→ **What is required**:
Across all the entries, tally the lines holding the word "sentimento", and give the number by itself.

BEGIN Information

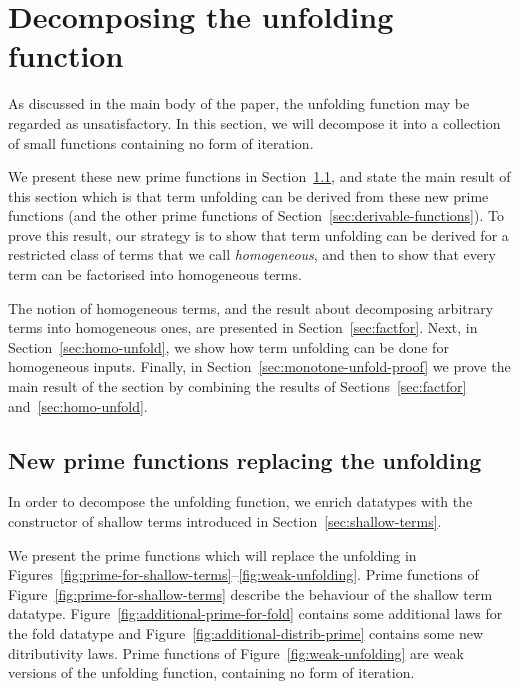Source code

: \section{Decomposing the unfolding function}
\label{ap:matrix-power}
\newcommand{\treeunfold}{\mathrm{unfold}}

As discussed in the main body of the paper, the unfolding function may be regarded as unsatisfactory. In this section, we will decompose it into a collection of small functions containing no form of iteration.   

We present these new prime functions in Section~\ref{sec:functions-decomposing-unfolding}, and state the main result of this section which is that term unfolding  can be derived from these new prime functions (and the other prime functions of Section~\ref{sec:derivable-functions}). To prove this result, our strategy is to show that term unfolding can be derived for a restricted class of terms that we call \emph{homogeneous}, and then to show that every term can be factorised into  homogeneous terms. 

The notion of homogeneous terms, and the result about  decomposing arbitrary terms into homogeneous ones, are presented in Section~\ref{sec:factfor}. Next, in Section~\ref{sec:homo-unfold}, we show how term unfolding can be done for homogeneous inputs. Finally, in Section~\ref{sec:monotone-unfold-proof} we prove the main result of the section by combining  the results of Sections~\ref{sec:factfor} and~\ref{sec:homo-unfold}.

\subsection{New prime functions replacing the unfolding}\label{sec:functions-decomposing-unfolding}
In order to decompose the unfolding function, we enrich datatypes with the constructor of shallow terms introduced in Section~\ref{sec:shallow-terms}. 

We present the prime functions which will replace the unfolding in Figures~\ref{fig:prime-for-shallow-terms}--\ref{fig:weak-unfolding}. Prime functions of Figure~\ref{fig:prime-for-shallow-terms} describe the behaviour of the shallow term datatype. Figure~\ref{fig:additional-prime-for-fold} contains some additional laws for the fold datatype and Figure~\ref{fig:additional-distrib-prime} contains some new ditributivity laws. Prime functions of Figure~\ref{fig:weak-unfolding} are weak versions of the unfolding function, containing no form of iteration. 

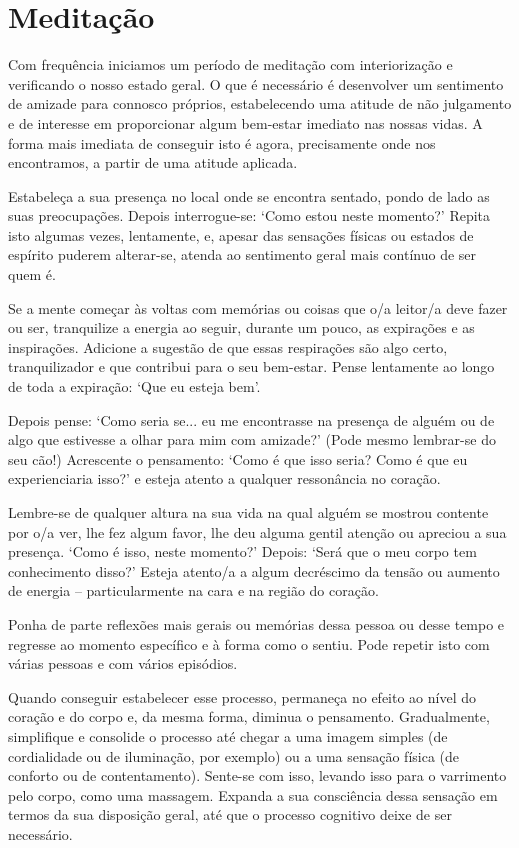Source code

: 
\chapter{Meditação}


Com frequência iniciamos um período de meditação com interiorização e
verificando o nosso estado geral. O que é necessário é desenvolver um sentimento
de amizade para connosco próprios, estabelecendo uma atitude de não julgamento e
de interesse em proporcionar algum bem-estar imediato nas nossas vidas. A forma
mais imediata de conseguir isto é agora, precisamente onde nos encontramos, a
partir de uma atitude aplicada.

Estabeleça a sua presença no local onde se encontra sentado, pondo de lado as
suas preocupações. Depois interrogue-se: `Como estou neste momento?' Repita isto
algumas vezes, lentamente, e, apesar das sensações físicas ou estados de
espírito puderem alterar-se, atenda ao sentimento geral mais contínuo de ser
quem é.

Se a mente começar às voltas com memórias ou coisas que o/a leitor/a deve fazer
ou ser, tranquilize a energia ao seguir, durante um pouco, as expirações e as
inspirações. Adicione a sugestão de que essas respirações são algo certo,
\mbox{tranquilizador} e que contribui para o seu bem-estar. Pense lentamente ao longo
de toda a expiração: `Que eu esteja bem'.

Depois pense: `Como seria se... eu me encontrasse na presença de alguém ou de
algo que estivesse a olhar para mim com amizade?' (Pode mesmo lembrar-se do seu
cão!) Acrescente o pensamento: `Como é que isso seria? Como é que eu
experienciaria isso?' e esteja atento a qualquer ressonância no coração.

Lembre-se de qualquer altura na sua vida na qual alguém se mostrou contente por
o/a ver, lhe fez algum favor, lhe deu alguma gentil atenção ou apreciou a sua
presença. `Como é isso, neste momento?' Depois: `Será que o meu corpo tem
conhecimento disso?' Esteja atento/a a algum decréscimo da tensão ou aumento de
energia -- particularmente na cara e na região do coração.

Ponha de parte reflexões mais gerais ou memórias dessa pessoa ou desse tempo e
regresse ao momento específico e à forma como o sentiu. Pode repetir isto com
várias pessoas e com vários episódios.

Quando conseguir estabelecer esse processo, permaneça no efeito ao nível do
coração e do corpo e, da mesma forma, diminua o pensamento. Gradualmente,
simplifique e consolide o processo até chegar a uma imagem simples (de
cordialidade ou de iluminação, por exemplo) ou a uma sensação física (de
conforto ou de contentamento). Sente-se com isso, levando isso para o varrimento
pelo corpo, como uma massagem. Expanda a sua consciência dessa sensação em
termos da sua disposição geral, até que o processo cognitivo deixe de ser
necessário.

END Information
BEGIN Information

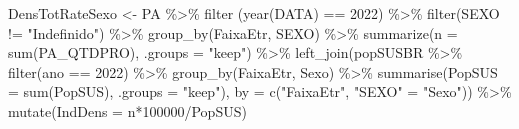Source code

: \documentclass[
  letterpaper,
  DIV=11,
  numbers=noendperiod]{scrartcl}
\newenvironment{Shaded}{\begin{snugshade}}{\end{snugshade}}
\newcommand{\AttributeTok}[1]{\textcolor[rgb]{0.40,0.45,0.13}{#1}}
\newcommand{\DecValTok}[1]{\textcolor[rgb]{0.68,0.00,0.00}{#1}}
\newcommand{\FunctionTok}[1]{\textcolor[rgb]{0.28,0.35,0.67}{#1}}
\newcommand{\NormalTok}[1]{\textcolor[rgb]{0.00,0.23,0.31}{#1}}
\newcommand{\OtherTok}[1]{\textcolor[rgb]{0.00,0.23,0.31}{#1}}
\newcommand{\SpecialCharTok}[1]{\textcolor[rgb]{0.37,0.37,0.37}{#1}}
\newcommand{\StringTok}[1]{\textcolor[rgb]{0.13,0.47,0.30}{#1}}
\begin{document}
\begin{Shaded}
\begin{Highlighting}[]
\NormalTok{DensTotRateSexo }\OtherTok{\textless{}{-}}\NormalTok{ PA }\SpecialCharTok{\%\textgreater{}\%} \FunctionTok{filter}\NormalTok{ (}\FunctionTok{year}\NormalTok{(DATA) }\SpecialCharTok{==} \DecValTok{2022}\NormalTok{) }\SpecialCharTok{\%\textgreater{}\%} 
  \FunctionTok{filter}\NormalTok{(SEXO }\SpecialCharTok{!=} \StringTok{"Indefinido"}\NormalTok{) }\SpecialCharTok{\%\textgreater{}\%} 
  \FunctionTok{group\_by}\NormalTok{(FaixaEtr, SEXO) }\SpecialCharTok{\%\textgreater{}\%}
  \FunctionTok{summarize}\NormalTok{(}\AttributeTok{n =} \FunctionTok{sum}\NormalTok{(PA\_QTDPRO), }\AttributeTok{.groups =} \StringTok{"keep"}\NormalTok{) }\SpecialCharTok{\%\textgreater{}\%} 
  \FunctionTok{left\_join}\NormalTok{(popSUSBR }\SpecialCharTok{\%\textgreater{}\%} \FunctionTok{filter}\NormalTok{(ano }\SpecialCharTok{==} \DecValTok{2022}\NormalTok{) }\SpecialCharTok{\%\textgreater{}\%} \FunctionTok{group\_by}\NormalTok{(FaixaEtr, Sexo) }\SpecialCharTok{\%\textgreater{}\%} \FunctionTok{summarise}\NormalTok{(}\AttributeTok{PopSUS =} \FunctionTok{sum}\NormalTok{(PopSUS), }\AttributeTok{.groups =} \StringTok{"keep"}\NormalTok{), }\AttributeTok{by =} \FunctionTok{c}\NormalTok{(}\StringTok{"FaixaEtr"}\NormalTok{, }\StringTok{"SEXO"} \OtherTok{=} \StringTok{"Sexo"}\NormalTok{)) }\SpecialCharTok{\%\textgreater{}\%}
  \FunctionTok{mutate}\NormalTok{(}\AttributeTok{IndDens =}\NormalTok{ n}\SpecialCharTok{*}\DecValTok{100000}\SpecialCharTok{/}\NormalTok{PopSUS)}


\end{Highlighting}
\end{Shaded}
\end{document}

END Information

→ **Response**:
2